Vazquez (left) taught one course about Central and South American writers adapting antiquity; Nguyen has explored Asian and Asian American interpretations of antiquity.

Nguyen said teaching reception prompts students to exercise ethical and critical consciousness.

“A reception approach not only explores how antiquity has been taken up across time but also asks us to question how the idea of ‘the classical’ was formed in the first place, and whose voices it has historically excluded,” she said.

Thanks to a grant from the UCLA Mellon Data and Social Justice Curriculum Initiative, Nguyen developed an undergraduate course called Decolonizing Refugee Data from Rome to Vietnam,” which she taught in spring 2025. The course investigated the politics of forced displacement with a focus on ancient Greece and Rome and contemporary Vietnam. Students worked with the Vietnamese Heritage Museum to create digital exhibits that help people better understand refugeehood across space and time; the course was cross-listed in digital humanities.

Giving students a voice

A year earlier, Nguyen led another newly developed class, Asian and Asian American Classical Reception.” Students explored the history of Asian and Asian American engagement with Greco-Roman classical antiquity, and they worked in teams using materials from the class to create public-facing digital projects including presentation slides, Instagram pages, podcasts and digital zines.

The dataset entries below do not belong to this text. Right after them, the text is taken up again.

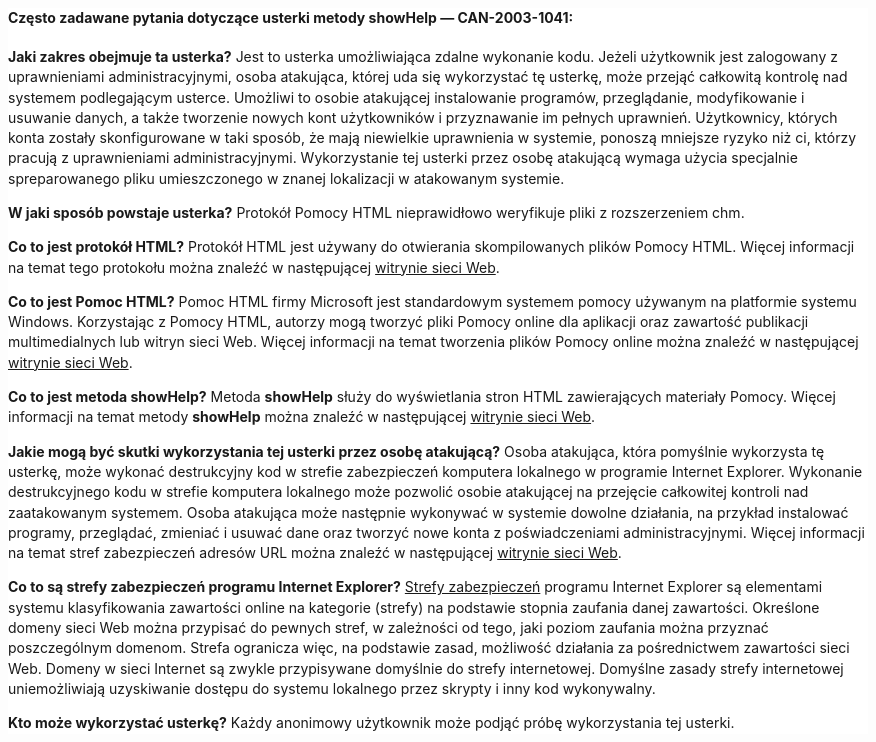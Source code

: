 #### Często zadawane pytania dotyczące usterki metody showHelp — CAN-2003-1041:

**Jaki zakres obejmuje ta usterka?**
Jest to usterka umożliwiająca zdalne wykonanie kodu. Jeżeli użytkownik jest zalogowany z uprawnieniami administracyjnymi, osoba atakująca, której uda się wykorzystać tę usterkę, może przejąć całkowitą kontrolę nad systemem podlegającym usterce. Umożliwi to osobie atakującej instalowanie programów, przeglądanie, modyfikowanie i usuwanie danych, a także tworzenie nowych kont użytkowników i przyznawanie im pełnych uprawnień. Użytkownicy, których konta zostały skonfigurowane w taki sposób, że mają niewielkie uprawnienia w systemie, ponoszą mniejsze ryzyko niż ci, którzy pracują z uprawnieniami administracyjnymi. Wykorzystanie tej usterki przez osobę atakującą wymaga użycia specjalnie spreparowanego pliku umieszczonego w znanej lokalizacji w atakowanym systemie.

**W jaki sposób powstaje usterka?**
Protokół Pomocy HTML nieprawidłowo weryfikuje pliki z rozszerzeniem chm.

**Co to jest protokół HTML?**
Protokół HTML jest używany do otwierania skompilowanych plików Pomocy HTML. Więcej informacji na temat tego protokołu można znaleźć w następującej [witrynie sieci Web](http://msdn.microsoft.com/library/default.asp?url=/library/en-us/htmlhelp/html/vsconhtlink3.asp).

**Co to jest Pomoc HTML?**
Pomoc HTML firmy Microsoft jest standardowym systemem pomocy używanym na platformie systemu Windows. Korzystając z Pomocy HTML, autorzy mogą tworzyć pliki Pomocy online dla aplikacji oraz zawartość publikacji multimedialnych lub witryn sieci Web. Więcej informacji na temat tworzenia plików Pomocy online można znaleźć w następującej [witrynie sieci Web](http://msdn.microsoft.com/library/default.asp?url=/library/en-us/htmlhelp/html/vsconhh1start.asp).

**Co to jest metoda showHelp?**
Metoda **showHelp** służy do wyświetlania stron HTML zawierających materiały Pomocy. Więcej informacji na temat metody **showHelp** można znaleźć w następującej [witrynie sieci Web](http://msdn.microsoft.com/library/default.asp?url=/workshop/author/dhtml/reference/methods/showhelp.asp).

**Jakie mogą być skutki wykorzystania tej usterki przez osobę atakującą?**
Osoba atakująca, która pomyślnie wykorzysta tę usterkę, może wykonać destrukcyjny kod w strefie zabezpieczeń komputera lokalnego w programie Internet Explorer. Wykonanie destrukcyjnego kodu w strefie komputera lokalnego może pozwolić osobie atakującej na przejęcie całkowitej kontroli nad zaatakowanym systemem. Osoba atakująca może następnie wykonywać w systemie dowolne działania, na przykład instalować programy, przeglądać, zmieniać i usuwać dane oraz tworzyć nowe konta z poświadczeniami administracyjnymi. Więcej informacji na temat stref zabezpieczeń adresów URL można znaleźć w następującej [witrynie sieci Web](http://msdn.microsoft.com/library/default.asp?url=/workshop/security/szone/overview/overview.asp).

**Co to są strefy zabezpieczeń programu Internet Explorer?**
[Strefy zabezpieczeń](http://support.microsoft.com/default.aspx?scid=kb;en-us;q174360) programu Internet Explorer są elementami systemu klasyfikowania zawartości online na kategorie (strefy) na podstawie stopnia zaufania danej zawartości. Określone domeny sieci Web można przypisać do pewnych stref, w zależności od tego, jaki poziom zaufania można przyznać poszczególnym domenom. Strefa ogranicza więc, na podstawie zasad, możliwość działania za pośrednictwem zawartości sieci Web. Domeny w sieci Internet są zwykle przypisywane domyślnie do strefy internetowej. Domyślne zasady strefy internetowej uniemożliwiają uzyskiwanie dostępu do systemu lokalnego przez skrypty i inny kod wykonywalny.

**Kto może wykorzystać usterkę?**
Każdy anonimowy użytkownik może podjąć próbę wykorzystania tej usterki.
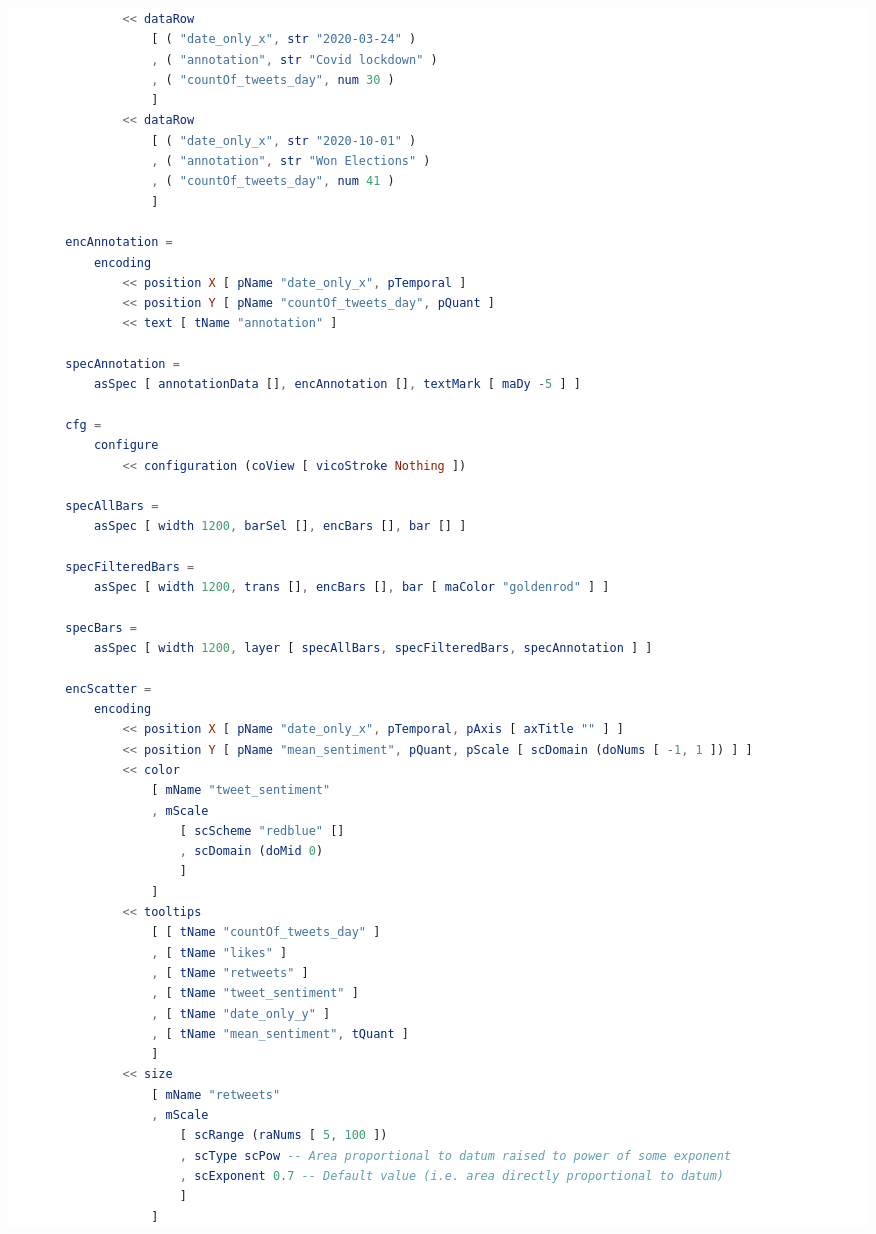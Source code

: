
 ```elm {v interactive }
                << dataRow
                    [ ( "date_only_x", str "2020-03-24" )
                    , ( "annotation", str "Covid lockdown" )
                    , ( "countOf_tweets_day", num 30 )
                    ]
                << dataRow
                    [ ( "date_only_x", str "2020-10-01" )
                    , ( "annotation", str "Won Elections" )
                    , ( "countOf_tweets_day", num 41 )
                    ]

        encAnnotation =
            encoding
                << position X [ pName "date_only_x", pTemporal ]
                << position Y [ pName "countOf_tweets_day", pQuant ]
                << text [ tName "annotation" ]

        specAnnotation =
            asSpec [ annotationData [], encAnnotation [], textMark [ maDy -5 ] ]

        cfg =
            configure
                << configuration (coView [ vicoStroke Nothing ])

        specAllBars =
            asSpec [ width 1200, barSel [], encBars [], bar [] ]

        specFilteredBars =
            asSpec [ width 1200, trans [], encBars [], bar [ maColor "goldenrod" ] ]

        specBars =
            asSpec [ width 1200, layer [ specAllBars, specFilteredBars, specAnnotation ] ]

        encScatter =
            encoding
                << position X [ pName "date_only_x", pTemporal, pAxis [ axTitle "" ] ]
                << position Y [ pName "mean_sentiment", pQuant, pScale [ scDomain (doNums [ -1, 1 ]) ] ]
                << color
                    [ mName "tweet_sentiment"
                    , mScale
                        [ scScheme "redblue" []
                        , scDomain (doMid 0)
                        ]
                    ]
                << tooltips
                    [ [ tName "countOf_tweets_day" ]
                    , [ tName "likes" ]
                    , [ tName "retweets" ]
                    , [ tName "tweet_sentiment" ]
                    , [ tName "date_only_y" ]
                    , [ tName "mean_sentiment", tQuant ]
                    ]
                << size
                    [ mName "retweets"
                    , mScale
                        [ scRange (raNums [ 5, 100 ])
                        , scType scPow -- Area proportional to datum raised to power of some exponent
                        , scExponent 0.7 -- Default value (i.e. area directly proportional to datum)
                        ]
                    ]
```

“Since Asian classical reception is a relatively new subfield, students can and should play a key part in shaping its development and direction,” Nguyen said.

She plans to teach both reception courses again in spring quarter 2026.

Nguyen and Vazquez hope the workshop on Oct. 9 and 10 will contribute to the launch of a new collective focused on advancing classical reception studies in ways that are innovative, collaborative, and socially responsible.

“Classics departments are trying to teach reception, but many are building the plane as we fly it,” Vazquez said. “Most of us are of a generation that didn’t have pedagogic models for classical reception; we weren’t taught it as undergrads or graduate students. If we were, it was extremely rare. We have been experimenting on our own, and now we have so much to learn from each other.”